I prepared for this year’s Badwater 135 similarly to how I prepared for it in 2011; relatively high, sustained weekly volume and running during the hottest parts of the day when possible. All in all my total mileage over last 16 week macro-cycle was pretty close to what I did in 2011. However, I did a few things differently this time around. Main difference is that I slowed my training pace significantly. Looking back at my 2011 training log and noting several comments about how fatigued I was feeling from the high volume training I then tried to figure out why. It didn’t take me long to figure out that my average training pace was probably a bit too fast something on the order of 7:00-8:00 min/mile pace. So this time around I consciously forced myself to train at a much slower pace that was more representative of what I could expect to run during Badwater during the run cycles of a run-walk schedule something on the order of 9:00-10:00 min/mile pace. The slowing of training pace made all the difference; never felt that deep fatigue like last time and actually (for the most part) looked forward to each run in the heat. You’ve got to slow it down if you want to be able to throw it down in the long ultras!  Another detail I noticed in my 2011 Badwater training was the complete lack of down weeks! Just as ramping up stressors via increased weekly volume is important, even more so is having an honest recovery week every 3-4 weeks! I wasn’t doing that in 2011 and that’s another reason I was really feeling fatigued by the end of my training. This time around I did much better, incorporating a 60% reduced mileage week every 3-4 weeks.
In addition to trying to run in the worst heat each day had to offer around Huntsville, Alabama,  I also got into our sauna for additional heat training over the final two weeks before the race. In retrospect I should’ve devoted a full month of sauna training AND set the sauna at more realistic, expected race temperatures. Instead I followed Arthur Webb’s sauna training plan which consists of setting the sauna temperature as hot as possible (up to 180F) and just sitting there and enduring the heat. I now think doing some light walking in place or cycling or other exercise in 100-130F dry heat would be better preparation interspersed with some bouts of 180F heat towards the end of training.
Over the final 16 weeks of training I hit 1258 miles (78.7 avg) with a peak micro-cycle of 100, 110, 108, 80, 130 mile weeks. For the year I ran 1917 miles from Jan 1st to race day.
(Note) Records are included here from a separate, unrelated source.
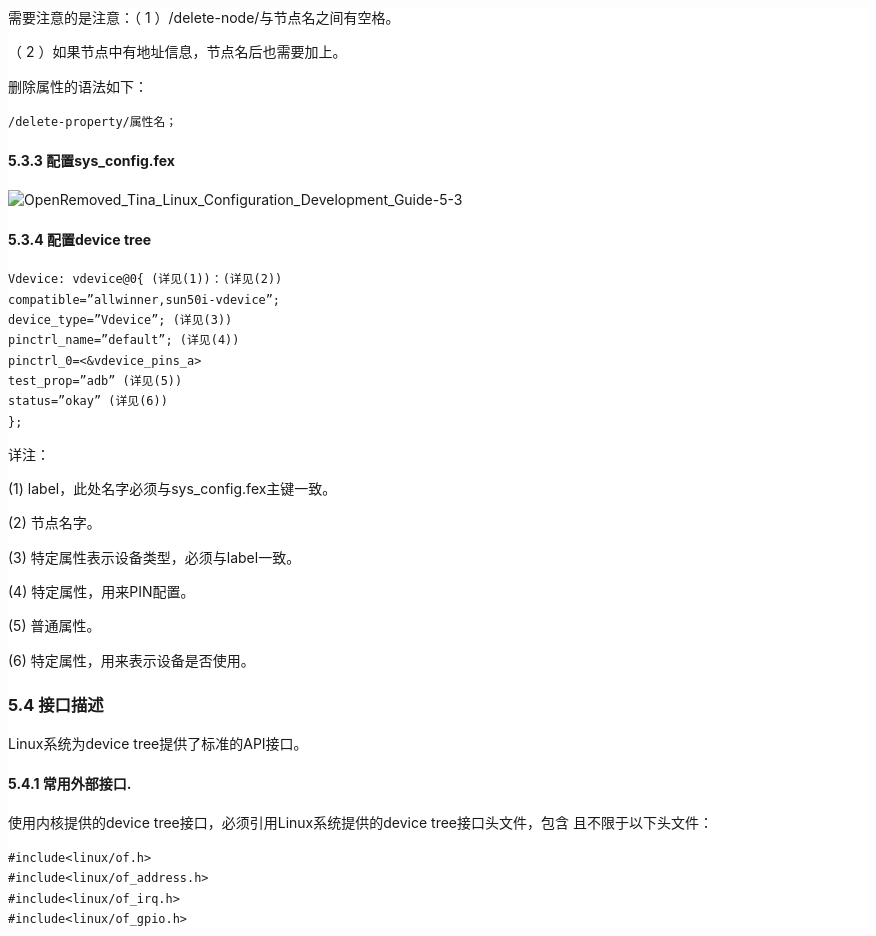 需要注意的是注意：（ 1 ）/delete-node/与节点名之间有空格。

（ 2 ）如果节点中有地址信息，节点名后也需要加上。


删除属性的语法如下：

```
/delete-property/属性名；
```

#### 5.3.3 配置sys_config.fex


![OpenRemoved_Tina_Linux_Configuration_Development_Guide-5-3](https://cdn.staticaly.com/gh/DongshanPI/Docs-Photos@master/Tina-Sdk/OpenRemoved_Tina_Linux_Configuration_Development_Guide-5-3.jpg)

#### 5.3.4 配置device tree

```
Vdevice: vdevice@0{ (详见(1))：(详见(2))
compatible=”allwinner,sun50i-vdevice”;
device_type=”Vdevice”; (详见(3))
pinctrl_name=”default”; (详见(4))
pinctrl_0=<&vdevice_pins_a>
test_prop=”adb” (详见(5))
status=”okay” (详见(6))
};
```

详注：

(1) label，此处名字必须与sys_config.fex主键一致。

(2) 节点名字。

(3) 特定属性表示设备类型，必须与label一致。

(4) 特定属性，用来PIN配置。

(5) 普通属性。

(6) 特定属性，用来表示设备是否使用。


### 5.4 接口描述

Linux系统为device tree提供了标准的API接口。

#### 5.4.1 常用外部接口.

使用内核提供的device tree接口，必须引用Linux系统提供的device tree接口头文件，包含
且不限于以下头文件：

```
#include<linux/of.h>
#include<linux/of_address.h>
#include<linux/of_irq.h>
#include<linux/of_gpio.h>
```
Kathy and I met Bryce at LAX on the Saturday before the race (Monday start). Together we then met my Skechers Performance Division sponsor George Van Cott. George provided the ways and means of making this entire adventure possible. I am so thankful! After renting our crew vehicle, transferring a bunch of gear that I’d pre-arranged for George to pick up for us (ice chests, camping chairs, water, etc…) and stopping to grocery shop we were on the road for Lone Pine. We didn’t have to drive far out of town before we were entering the Mojave Desert; human-like posing Joshua Trees became more and more abundant. Once in Lone Pine we quickly checked into our hotel, Dow Villa, changed into some running gear and drove out to Movie Road deep in the heart of the Alabama Hills. We spent the next couple of hours alternately running, hiking and exploring the bizarre rock formations as the sun slowly began to set behind the eastern Sierras and Mt. Whitney. Beautiful!
The next morning, after a nice breakfast we scouted out the first section of the new course: Horseshoe Meadows. The rest of the day was taken up with race check-in and briefings. All in all, by the end of the day I was chomping on the bit to just get this race started and get out there on the road!
Photo op along Horseshoe Meadows Road. (Bryce Carlson)
Exploring the Alabama Hills. (Bryce Carlson)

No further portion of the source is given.